Multi-method Fusion of Cross-Subject Emotion Recognition Based on High-Dimensional EEG Features

Front Comput Neurosci. 2019 Aug 20:13:53. doi: 10.3389/fncom.2019.00053. eCollection 2019.

Abstract

Emotion recognition using electroencephalogram (EEG) signals has attracted significant research attention. However, it is difficult to improve the emotional recognition effect across subjects. In response to this difficulty, in this study, multiple features were extracted for the formation of high-dimensional features. Based on the high-dimensional features, an effective method for cross-subject emotion recognition was then developed, which integrated the significance test/sequential backward selection and the support vector machine (ST-SBSSVM).

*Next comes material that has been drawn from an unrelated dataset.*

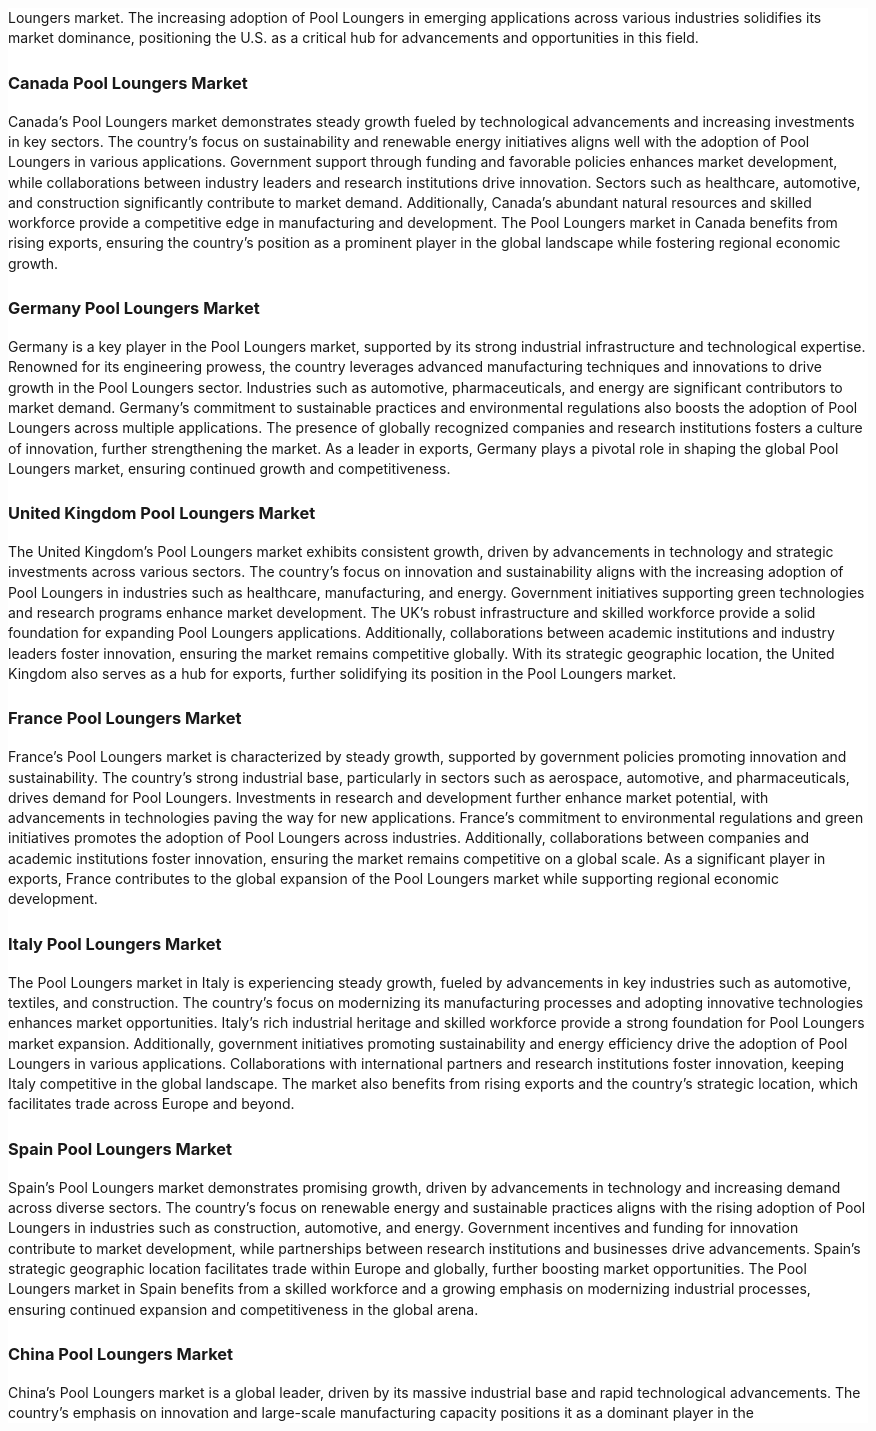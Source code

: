 Loungers market. The increasing adoption of Pool Loungers in emerging applications across various industries solidifies its market dominance, positioning the U.S. as a critical hub for advancements and opportunities in this field.</p><h3>Canada Pool Loungers Market</h3><p>Canada&rsquo;s Pool Loungers market demonstrates steady growth fueled by technological advancements and increasing investments in key sectors. The country&rsquo;s focus on sustainability and renewable energy initiatives aligns well with the adoption of Pool Loungers in various applications. Government support through funding and favorable policies enhances market development, while collaborations between industry leaders and research institutions drive innovation. Sectors such as healthcare, automotive, and construction significantly contribute to market demand. Additionally, Canada&rsquo;s abundant natural resources and skilled workforce provide a competitive edge in manufacturing and development. The Pool Loungers market in Canada benefits from rising exports, ensuring the country&rsquo;s position as a prominent player in the global landscape while fostering regional economic growth.</p><h3>Germany Pool Loungers Market</h3><p>Germany is a key player in the Pool Loungers market, supported by its strong industrial infrastructure and technological expertise. Renowned for its engineering prowess, the country leverages advanced manufacturing techniques and innovations to drive growth in the Pool Loungers sector. Industries such as automotive, pharmaceuticals, and energy are significant contributors to market demand. Germany&rsquo;s commitment to sustainable practices and environmental regulations also boosts the adoption of Pool Loungers across multiple applications. The presence of globally recognized companies and research institutions fosters a culture of innovation, further strengthening the market. As a leader in exports, Germany plays a pivotal role in shaping the global Pool Loungers market, ensuring continued growth and competitiveness.</p><h3>United Kingdom Pool Loungers Market</h3><p>The United Kingdom&rsquo;s Pool Loungers market exhibits consistent growth, driven by advancements in technology and strategic investments across various sectors. The country&rsquo;s focus on innovation and sustainability aligns with the increasing adoption of Pool Loungers in industries such as healthcare, manufacturing, and energy. Government initiatives supporting green technologies and research programs enhance market development. The UK&rsquo;s robust infrastructure and skilled workforce provide a solid foundation for expanding Pool Loungers applications. Additionally, collaborations between academic institutions and industry leaders foster innovation, ensuring the market remains competitive globally. With its strategic geographic location, the United Kingdom also serves as a hub for exports, further solidifying its position in the Pool Loungers market.</p><h3>France Pool Loungers Market</h3><p>France&rsquo;s Pool Loungers market is characterized by steady growth, supported by government policies promoting innovation and sustainability. The country&rsquo;s strong industrial base, particularly in sectors such as aerospace, automotive, and pharmaceuticals, drives demand for Pool Loungers. Investments in research and development further enhance market potential, with advancements in technologies paving the way for new applications. France&rsquo;s commitment to environmental regulations and green initiatives promotes the adoption of Pool Loungers across industries. Additionally, collaborations between companies and academic institutions foster innovation, ensuring the market remains competitive on a global scale. As a significant player in exports, France contributes to the global expansion of the Pool Loungers market while supporting regional economic development.</p><h3>Italy Pool Loungers Market</h3><p>The Pool Loungers market in Italy is experiencing steady growth, fueled by advancements in key industries such as automotive, textiles, and construction. The country&rsquo;s focus on modernizing its manufacturing processes and adopting innovative technologies enhances market opportunities. Italy&rsquo;s rich industrial heritage and skilled workforce provide a strong foundation for Pool Loungers market expansion. Additionally, government initiatives promoting sustainability and energy efficiency drive the adoption of Pool Loungers in various applications. Collaborations with international partners and research institutions foster innovation, keeping Italy competitive in the global landscape. The market also benefits from rising exports and the country&rsquo;s strategic location, which facilitates trade across Europe and beyond.</p><h3>Spain Pool Loungers Market</h3><p>Spain&rsquo;s Pool Loungers market demonstrates promising growth, driven by advancements in technology and increasing demand across diverse sectors. The country&rsquo;s focus on renewable energy and sustainable practices aligns with the rising adoption of Pool Loungers in industries such as construction, automotive, and energy. Government incentives and funding for innovation contribute to market development, while partnerships between research institutions and businesses drive advancements. Spain&rsquo;s strategic geographic location facilitates trade within Europe and globally, further boosting market opportunities. The Pool Loungers market in Spain benefits from a skilled workforce and a growing emphasis on modernizing industrial processes, ensuring continued expansion and competitiveness in the global arena.</p><h3>China Pool Loungers Market</h3><p>China&rsquo;s Pool Loungers market is a global leader, driven by its massive industrial base and rapid technological advancements. The country&rsquo;s emphasis on innovation and large-scale manufacturing capacity positions it as a dominant player in the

The effectiveness of the ST-SBSSVM was validated on a dataset for emotion analysis using physiological signals (DEAP) and the SJTU Emotion EEG Dataset (SEED). With respect to high-dimensional features, the ST-SBSSVM average improved the accuracy of cross-subject emotion recognition by 12.4% on the DEAP and 26.5% on the SEED when compared with common emotion recognition methods. The recognition accuracy obtained using ST-SBSSVM was as high as that obtained using sequential backward selection (SBS) on the DEAP dataset. However, on the SEED dataset, the recognition accuracy increased by ~6% using ST-SBSSVM from that using the SBS. Using the ST-SBSSVM, ~97% (DEAP) and 91% (SEED) of the program runtime was eliminated when compared with the SBS. Compared with recent similar works, the method developed in this study for emotion recognition across all subjects was found to be effective, and its accuracy was 72% (DEAP) and 89% (SEED).

Keywords: EEG; cross-subject; emotion recognition; high-dimensional features; multi-method fusion.